**Task prompt**
State the number of lines in these records that include the word "alignment", and add nothing to it.

**Supplied data**
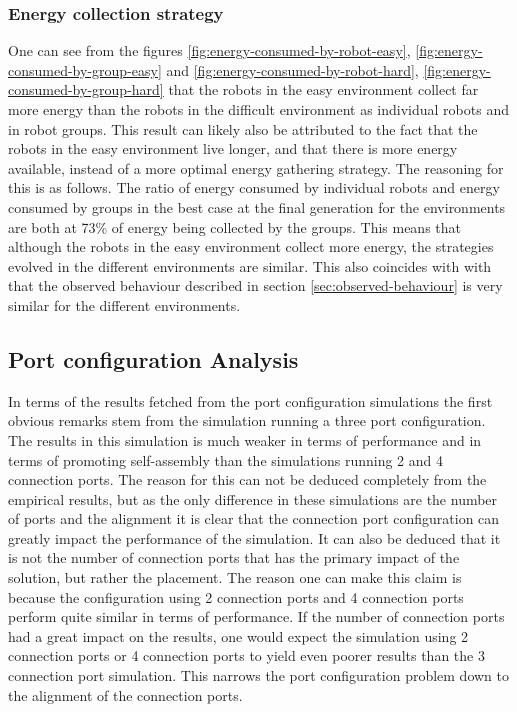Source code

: \subsubsection{Energy collection strategy}
One can see from the figures \ref{fig:energy-consumed-by-robot-easy}, \ref{fig:energy-consumed-by-group-easy} and \ref{fig:energy-consumed-by-robot-hard}, \ref{fig:energy-consumed-by-group-hard} that the robots in the easy environment collect far more energy than the robots in the difficult environment as individual robots and in robot groups.
This result can likely also be attributed to the fact that the robots in the easy environment live longer, and that there is more energy available, instead of a more optimal energy gathering strategy.
The reasoning for this is as follows.
The ratio of energy consumed by individual robots and energy consumed by groups in the best case at the final generation for the environments are both at 73\% of energy being collected by the groups.
This means that although the robots in the easy environment collect more energy, the strategies evolved in the different environments are similar.
This also coincides with with that the observed behaviour described in section \ref{sec:observed-behaviour} is very similar for the different environments.



\subsection{Port configuration Analysis}
In terms of the results fetched from the port configuration simulations the first obvious remarks stem from the simulation running a three port configuration.
The results in this simulation is much weaker in terms of performance and in terms of promoting self-assembly than the simulations running 2 and 4 connection ports.
The reason for this can not be deduced completely from the empirical results, but as the only difference in these simulations are the number of ports and the alignment it is clear that the connection port configuration can greatly impact the performance of the simulation.
It can also be deduced that it is not the number of connection ports that has the primary impact of the solution, but rather the placement.
The reason one can make this claim is because the configuration using 2 connection ports and 4 connection ports perform quite similar in terms of performance.
If the number of connection ports had a great impact on the results, one would expect the simulation using 2 connection ports or 4 connection ports to yield even poorer results than the 3 connection port simulation.
This narrows the port configuration problem down to the alignment of the connection ports.

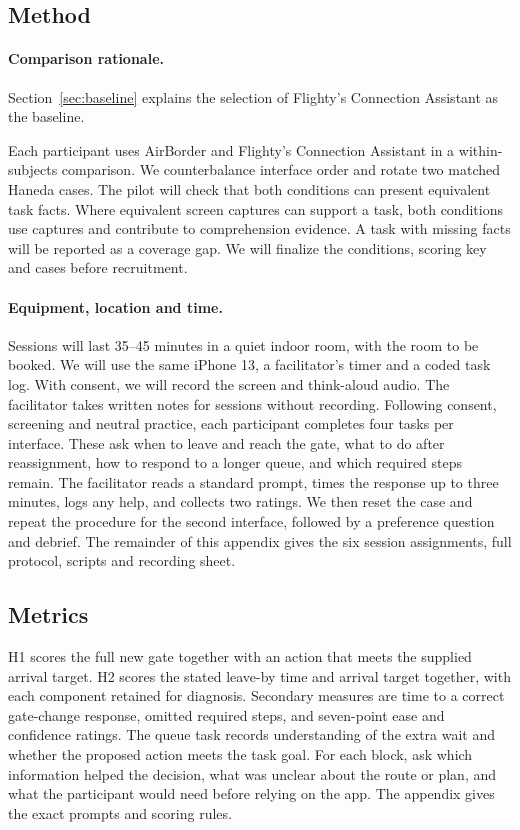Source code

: \documentclass[sigconf,nonacm,balance=false]{acmart}
\begin{document}
\subsection{Method}
\paragraph{Comparison rationale.} Section~\ref{sec:baseline} explains the selection of Flighty's Connection Assistant as the baseline.

Each participant uses AirBorder and Flighty's Connection Assistant in a within-subjects comparison. We counterbalance interface order and rotate two matched Haneda cases. The pilot will check that both conditions can present equivalent task facts. Where equivalent screen captures can support a task, both conditions use captures and contribute to comprehension evidence. A task with missing facts will be reported as a coverage gap. We will finalize the conditions, scoring key and cases before recruitment.

\paragraph{Equipment, location and time.} Sessions will last 35--45 minutes in a quiet indoor room, with the room to be booked. We will use the same iPhone 13, a facilitator's timer and a coded task log. With consent, we will record the screen and think-aloud audio. The facilitator takes written notes for sessions without recording. Following consent, screening and neutral practice, each participant completes four tasks per interface. These ask when to leave and reach the gate, what to do after reassignment, how to respond to a longer queue, and which required steps remain. The facilitator reads a standard prompt, times the response up to three minutes, logs any help, and collects two ratings. We then reset the case and repeat the procedure for the second interface, followed by a preference question and debrief. The remainder of this appendix gives the six session assignments, full protocol, scripts and recording sheet.

\subsection{Metrics}
H1 scores the full new gate together with an action that meets the supplied arrival target. H2 scores the stated leave-by time and arrival target together, with each component retained for diagnosis. Secondary measures are time to a correct gate-change response, omitted required steps, and seven-point ease and confidence ratings. The queue task records understanding of the extra wait and whether the proposed action meets the task goal. For each block, ask which information helped the decision, what was unclear about the route or plan, and what the participant would need before relying on the app. The appendix gives the exact prompts and scoring rules.
\end{document}
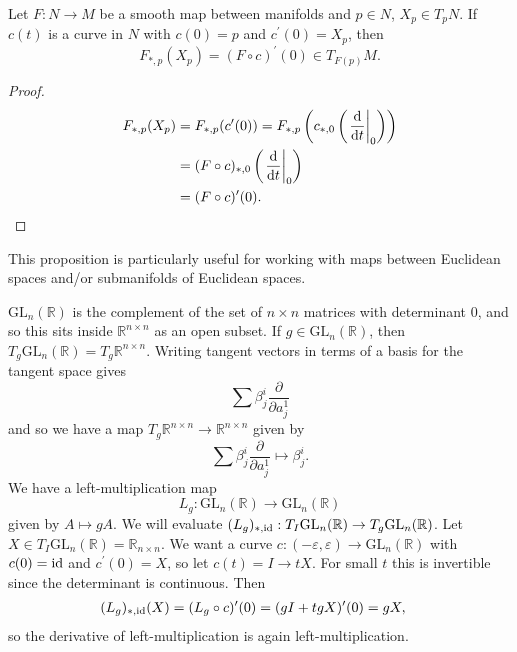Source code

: \begin{prop}
Let $F: N \to M$ be a smooth map between manifolds and
$p \in N$, $X_p \in T_p N$. If $c(t)$ is a curve in $N$ with
$c(0) = p$ and $c^\prime(0) = X_p$, then
$$
  F_{\ast, p}(X_p)
= (F \circ c)^\prime(0) \in T_{F(p)} M.
$$
\end{prop}
\begin{proof}
\begin{align*}
   F_{\ast, p}(X_p)
&= F_{\ast, p}(c^\prime(0))
 = F_{\ast, p}
     \left(
       c_{\ast,0}
       \left(
         \left.\frac{\mathop{}\!\mathrm{d}}{\mathop{}\!\mathrm{d} t}\right|_0
       \right)
     \right) \\
&= (F \circ c)_{\ast, 0}
     \left(
       \left.\frac{\mathop{}\!\mathrm{d}}{\mathop{}\!\mathrm{d} t}\right|_0
     \right) \\
&= (F \circ c)^\prime(0).
\end{align*}
\end{proof}

\begin{remark}
This proposition is particularly useful for working with maps between
Euclidean spaces and/or submanifolds of Euclidean spaces.
\end{remark}

\begin{xmpl}
$\mathrm{GL}_n(\mathbb{R})$ is the complement of the set of $n \times
n$ matrices with determinant 0, and so this sits inside $\mathbb{R}^{n
  \times n}$ as an open subset. If $g \in \mathrm{GL}_n(\mathbb{R})$,
then $T_g \mathrm{GL}_n(\mathbb{R}) = T_g \mathbb{R}^{n \times n}$.
Writing tangent vectors in terms of a basis for the tangent space gives
$$
\sum
  \beta^i_j \frac{\partial}{\partial a^1_j}
$$
and so we have a map
$T_g \mathbb{R}^{n \times n} \to \mathbb{R}^{n \times n}$ given by
$$
\sum
  \beta^i_j \frac{\partial}{\partial a^1_j}
\mapsto
  \beta^i_j.
$$
We have a left-multiplication map
$$
L_g: \mathrm{GL}_n(\mathbb{R}) \to \mathrm{GL}_n(\mathbb{R})
$$
given by $A \mapsto gA$. We will evaluate
$(L_g)_{\ast, \mathrm{id}} : T_I \mathrm{GL}_n(\mathbb{R}) \to T_g \mathrm{GL}_n(\mathbb{R})$.
Let $X \in T_I \mathrm{GL}_n(\mathbb{R}) = \mathbb{R}_{n \times
  n}$. We want a curve
$c: (-\varepsilon, \varepsilon) \to \mathrm{GL}_n(\mathbb{R})$ with
$c(0) = \mathrm{id}$ and $c^\prime(0) = X$, so let $c(t) = I \to t X$. For
small $t$ this is invertible since the determinant is continuous. Then
\begin{align*}
   (L_g)_{\ast, \mathrm{id}}(X)
&= (L_g \circ c)^\prime(0)
 = (gI + tgX)^\prime(0)
 = gX,
\end{align*}
so the derivative of left-multiplication is again left-multiplication.
\end{xmpl}
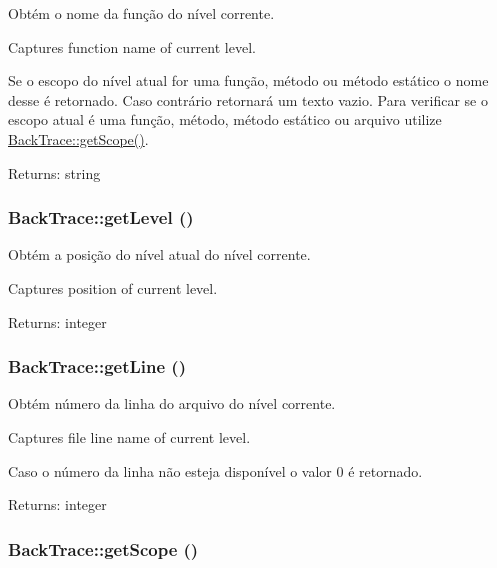 Obtém o nome da função do nível corrente.

Captures function name of current level.

Se o escopo do nível atual for uma função, método ou método estático o nome desse é retornado. Caso contrário retornará um texto vazio. Para verificar se o escopo atual é uma função, método, método estático ou arquivo utilize \hyperlink{class_back_trace_3b1b222bfb41081888742dadf70e2dfb}{BackTrace::getScope()}.

\begin{Desc}
\item[Returns:]string \end{Desc}
\hypertarget{class_back_trace_8d2aa767c2b033c8d2fd957582d761e8}{
\subsubsection[{getLevel}]{\setlength{\rightskip}{0pt plus 5cm}BackTrace::getLevel ()}}
\label{class_back_trace_8d2aa767c2b033c8d2fd957582d761e8}


Obtém a posição do nível atual do nível corrente.

Captures position of current level.

\begin{Desc}
\item[Returns:]integer \end{Desc}
\hypertarget{class_back_trace_43a4681e6cacbba682ae3e189811f3b9}{
\subsubsection[{getLine}]{\setlength{\rightskip}{0pt plus 5cm}BackTrace::getLine ()}}
\label{class_back_trace_43a4681e6cacbba682ae3e189811f3b9}


Obtém número da linha do arquivo do nível corrente.

Captures file line name of current level.

Caso o número da linha não esteja disponível o valor 0 é retornado.

\begin{Desc}
\item[Returns:]integer \end{Desc}
\hypertarget{class_back_trace_3b1b222bfb41081888742dadf70e2dfb}{
\subsubsection[{getScope}]{\setlength{\rightskip}{0pt plus 5cm}BackTrace::getScope ()}}
\label{class_back_trace_3b1b222bfb41081888742dadf70e2dfb}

**Output of the task**
2